Just days into President Donald Trump’s second administration, a Republican congressman already wants to rewrite the U.S. Constitution to allow him to remain in office after his term is up.
Rep. Andy Ogles introduced a House Joint Resolution on Thursday to amend the country’s founding document to allow a president to serve “for up to but no more than three terms.”
The proposed amendment reads: “No person shall be elected to the office of the President more than three times, nor be elected to any additional term after being elected to two consecutive terms, and no person who has held the office of President, or acted as President, for more than two years of a term to which some other person was elected President shall be elected to the office of the President more than twice.”
Ogles argued that amending the 22nd Amendment would allow Trump “to serve three terms, ensuring that we can sustain the bold leadership our nation so desperately needs.”
The measure would need two-thirds of the vote in both chambers of Congress and be ratified by 38 states to become official.
The proposed amendment would still prohibit a third run if a president had already served two consecutive terms, effectively boxing out former Presidents George W. Bush, Barack Obama, and Bill Clinton.
In a meeting with House Republicans in November, Trump joked about the possibility of a third term in 2028.
“I suspect I won’t be running again, unless you do something,” Trump said, according to audio obtained by The Hill. “Unless you say, ‘He’s so good, we have to just figure it out.’”
Andy Ogles and Matt Gaetz show Trump support during his hush money trial. / Mike Segar/Reuters
That same month, New York Congressman Dan Goldman introduced a resolution seeking to reaffirm the limits set by the 22nd Amendment, which states that presidents who have served two full terms cannot seek a third.

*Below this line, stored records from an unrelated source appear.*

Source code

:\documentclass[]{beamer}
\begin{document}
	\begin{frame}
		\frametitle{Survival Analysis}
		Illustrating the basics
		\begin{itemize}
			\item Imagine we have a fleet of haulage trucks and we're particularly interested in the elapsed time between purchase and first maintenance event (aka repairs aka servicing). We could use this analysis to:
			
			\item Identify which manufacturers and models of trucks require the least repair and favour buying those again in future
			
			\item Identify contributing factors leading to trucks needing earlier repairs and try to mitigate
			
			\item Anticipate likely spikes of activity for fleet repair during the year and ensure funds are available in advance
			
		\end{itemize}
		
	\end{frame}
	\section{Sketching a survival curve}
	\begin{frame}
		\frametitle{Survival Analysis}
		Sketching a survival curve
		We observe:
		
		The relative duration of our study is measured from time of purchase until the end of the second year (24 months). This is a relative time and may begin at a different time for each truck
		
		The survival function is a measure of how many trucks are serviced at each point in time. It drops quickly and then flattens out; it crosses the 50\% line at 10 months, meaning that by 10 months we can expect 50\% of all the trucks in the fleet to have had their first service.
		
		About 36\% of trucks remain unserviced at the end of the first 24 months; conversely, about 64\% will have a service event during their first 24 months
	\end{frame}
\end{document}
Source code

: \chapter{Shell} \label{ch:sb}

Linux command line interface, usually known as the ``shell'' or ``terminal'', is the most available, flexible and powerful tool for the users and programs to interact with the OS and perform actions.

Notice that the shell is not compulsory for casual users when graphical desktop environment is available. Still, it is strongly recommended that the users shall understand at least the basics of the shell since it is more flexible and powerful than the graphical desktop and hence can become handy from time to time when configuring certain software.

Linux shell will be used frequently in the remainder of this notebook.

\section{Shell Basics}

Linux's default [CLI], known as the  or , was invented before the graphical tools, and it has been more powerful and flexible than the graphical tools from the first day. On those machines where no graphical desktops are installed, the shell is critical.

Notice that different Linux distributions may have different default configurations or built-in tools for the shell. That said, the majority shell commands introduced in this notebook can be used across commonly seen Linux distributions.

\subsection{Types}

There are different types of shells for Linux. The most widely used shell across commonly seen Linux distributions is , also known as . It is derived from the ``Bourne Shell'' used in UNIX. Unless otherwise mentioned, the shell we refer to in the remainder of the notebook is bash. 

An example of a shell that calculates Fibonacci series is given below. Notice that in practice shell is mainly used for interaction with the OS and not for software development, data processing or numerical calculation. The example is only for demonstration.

“When the 22nd Amendment was ratified in 1951, our nation reaffirmed one of our most foundational beliefs: no one shall be king,” Goldman said at the time. “Any attempt for Donald Trump to circumvent the 22nd Amendment is blatantly unconstitutional.”
Trump has never been coy about his interest in a third term.
When he was president in 2020, he told a Nevada rally: “We’re going to win four more years in the White House. And then after that, we’ll negotiate, right? Because based on the way we were treated, we are probably entitled to another four after that.”
It’s also not the first time Trump has sought to bend the Constitution.
Shortly after returning to office on Monday, the president signed an executive order ending birthright citizenship, which was temporarily blocked by a federal judge who called it “blatantly unconstitutional.”